Task goal: I need the number of lines in the following entries that hold the word "portaudio", and no other text.

BEGIN Record set

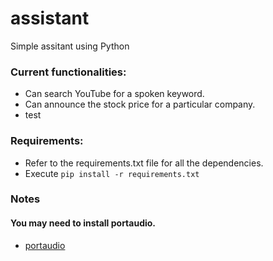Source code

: # assistant
Simple assitant using Python

### Current functionalities:
* Can search YouTube for a spoken keyword.
* Can announce the stock price for a particular company.
* test

### Requirements:
* Refer to the requirements.txt file for all the dependencies.
* Execute `pip install -r requirements.txt`

### Notes
#### You may need to install portaudio. 
* [portaudio](https://stackoverflow.com/questions/48690984/portaudio-h-no-such-file-or-directory "Install Portaudio")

END Record set

Task output: 2